## YOUR TASK
What lines below contain the string "root"? List them all.

## DATASET

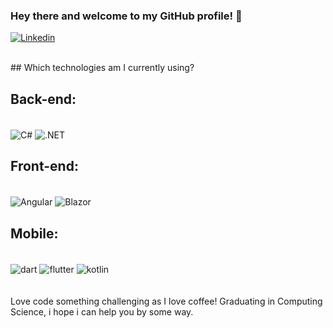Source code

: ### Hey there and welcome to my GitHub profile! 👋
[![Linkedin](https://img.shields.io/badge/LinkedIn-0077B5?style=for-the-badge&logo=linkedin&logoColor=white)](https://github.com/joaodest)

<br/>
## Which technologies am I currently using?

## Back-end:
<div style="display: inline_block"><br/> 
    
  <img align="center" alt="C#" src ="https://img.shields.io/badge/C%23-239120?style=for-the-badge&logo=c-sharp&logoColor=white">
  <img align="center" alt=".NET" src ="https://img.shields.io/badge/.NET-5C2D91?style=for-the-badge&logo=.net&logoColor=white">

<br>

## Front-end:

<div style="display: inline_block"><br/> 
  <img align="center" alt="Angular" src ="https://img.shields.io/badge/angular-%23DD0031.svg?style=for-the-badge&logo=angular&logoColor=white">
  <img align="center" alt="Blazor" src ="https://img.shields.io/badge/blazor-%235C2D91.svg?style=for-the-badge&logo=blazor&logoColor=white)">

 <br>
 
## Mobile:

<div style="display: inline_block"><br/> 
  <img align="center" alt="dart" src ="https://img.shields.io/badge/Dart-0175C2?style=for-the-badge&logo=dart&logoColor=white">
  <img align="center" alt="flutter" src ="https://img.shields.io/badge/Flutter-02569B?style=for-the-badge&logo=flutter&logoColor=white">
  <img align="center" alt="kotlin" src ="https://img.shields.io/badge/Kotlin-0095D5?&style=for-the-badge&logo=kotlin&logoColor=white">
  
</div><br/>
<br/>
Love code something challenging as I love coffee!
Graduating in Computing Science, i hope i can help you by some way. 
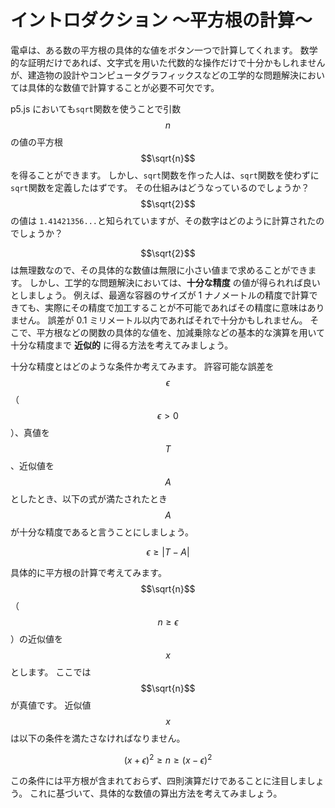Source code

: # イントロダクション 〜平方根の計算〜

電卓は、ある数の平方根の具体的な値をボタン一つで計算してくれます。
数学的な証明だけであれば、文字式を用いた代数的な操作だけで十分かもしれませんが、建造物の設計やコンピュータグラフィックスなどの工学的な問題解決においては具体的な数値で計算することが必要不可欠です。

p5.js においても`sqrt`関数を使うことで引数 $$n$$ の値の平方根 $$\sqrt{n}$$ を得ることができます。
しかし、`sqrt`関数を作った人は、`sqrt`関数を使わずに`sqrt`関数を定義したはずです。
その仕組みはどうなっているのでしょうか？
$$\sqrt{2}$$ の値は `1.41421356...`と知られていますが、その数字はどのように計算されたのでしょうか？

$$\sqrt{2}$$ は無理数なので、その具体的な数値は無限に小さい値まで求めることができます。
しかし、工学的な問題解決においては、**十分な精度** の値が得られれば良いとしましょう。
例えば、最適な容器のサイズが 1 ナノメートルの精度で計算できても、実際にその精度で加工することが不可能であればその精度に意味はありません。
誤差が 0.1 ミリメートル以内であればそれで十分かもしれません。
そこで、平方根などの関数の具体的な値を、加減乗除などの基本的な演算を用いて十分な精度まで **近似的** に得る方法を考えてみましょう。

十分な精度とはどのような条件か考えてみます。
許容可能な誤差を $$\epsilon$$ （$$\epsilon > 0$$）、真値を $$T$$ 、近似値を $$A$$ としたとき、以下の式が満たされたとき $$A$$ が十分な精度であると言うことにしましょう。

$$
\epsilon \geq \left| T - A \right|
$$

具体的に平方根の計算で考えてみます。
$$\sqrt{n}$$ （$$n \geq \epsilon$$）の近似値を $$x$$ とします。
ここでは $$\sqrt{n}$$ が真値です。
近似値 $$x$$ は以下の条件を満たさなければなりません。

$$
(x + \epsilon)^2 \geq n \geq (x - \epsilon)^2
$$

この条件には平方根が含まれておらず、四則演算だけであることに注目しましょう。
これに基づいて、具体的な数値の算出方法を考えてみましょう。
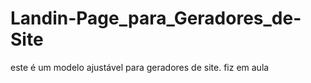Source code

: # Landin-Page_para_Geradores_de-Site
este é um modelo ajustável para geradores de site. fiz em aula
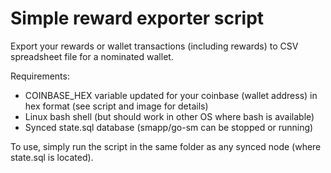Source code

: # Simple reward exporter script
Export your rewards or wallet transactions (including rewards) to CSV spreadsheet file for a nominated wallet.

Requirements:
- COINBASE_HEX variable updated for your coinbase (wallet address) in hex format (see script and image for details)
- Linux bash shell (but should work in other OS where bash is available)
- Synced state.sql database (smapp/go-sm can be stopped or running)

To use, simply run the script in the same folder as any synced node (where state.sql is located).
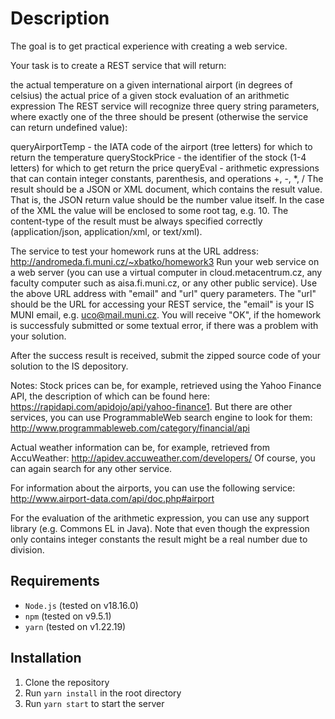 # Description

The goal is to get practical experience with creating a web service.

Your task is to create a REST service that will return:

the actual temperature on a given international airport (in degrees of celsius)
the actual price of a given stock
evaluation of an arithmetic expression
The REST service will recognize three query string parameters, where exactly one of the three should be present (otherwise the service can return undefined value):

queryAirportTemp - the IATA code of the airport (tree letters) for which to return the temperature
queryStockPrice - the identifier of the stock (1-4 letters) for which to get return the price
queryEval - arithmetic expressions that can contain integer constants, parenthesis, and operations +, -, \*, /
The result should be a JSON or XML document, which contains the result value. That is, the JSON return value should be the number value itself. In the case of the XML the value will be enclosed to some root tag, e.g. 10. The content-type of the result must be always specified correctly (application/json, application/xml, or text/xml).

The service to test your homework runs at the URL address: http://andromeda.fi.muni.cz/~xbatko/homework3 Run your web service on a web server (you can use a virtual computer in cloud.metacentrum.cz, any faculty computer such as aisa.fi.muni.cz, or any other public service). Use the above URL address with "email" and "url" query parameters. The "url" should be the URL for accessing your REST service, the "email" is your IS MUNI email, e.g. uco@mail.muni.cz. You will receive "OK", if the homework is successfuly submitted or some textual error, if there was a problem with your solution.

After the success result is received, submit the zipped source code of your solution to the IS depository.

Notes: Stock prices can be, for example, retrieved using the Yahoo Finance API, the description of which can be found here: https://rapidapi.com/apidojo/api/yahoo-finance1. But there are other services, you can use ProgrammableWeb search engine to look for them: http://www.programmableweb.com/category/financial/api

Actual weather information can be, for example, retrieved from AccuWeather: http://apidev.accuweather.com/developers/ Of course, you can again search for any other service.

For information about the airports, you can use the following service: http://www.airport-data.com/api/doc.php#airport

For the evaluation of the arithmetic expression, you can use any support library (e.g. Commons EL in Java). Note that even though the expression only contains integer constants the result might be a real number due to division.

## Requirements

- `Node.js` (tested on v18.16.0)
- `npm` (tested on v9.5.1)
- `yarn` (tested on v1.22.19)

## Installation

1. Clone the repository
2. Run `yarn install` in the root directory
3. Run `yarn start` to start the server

## ANSWER TO THIS TASK
The result should be a JSON or XML document, which contains the result value. That is, the JSON return value should be the number value itself. In the case of the XML the value will be enclosed to some root tag, e.g. 10. The content-type of the result must be always specified correctly (application/json, application/xml, or text/xml).
2. Run `yarn install` in the root directory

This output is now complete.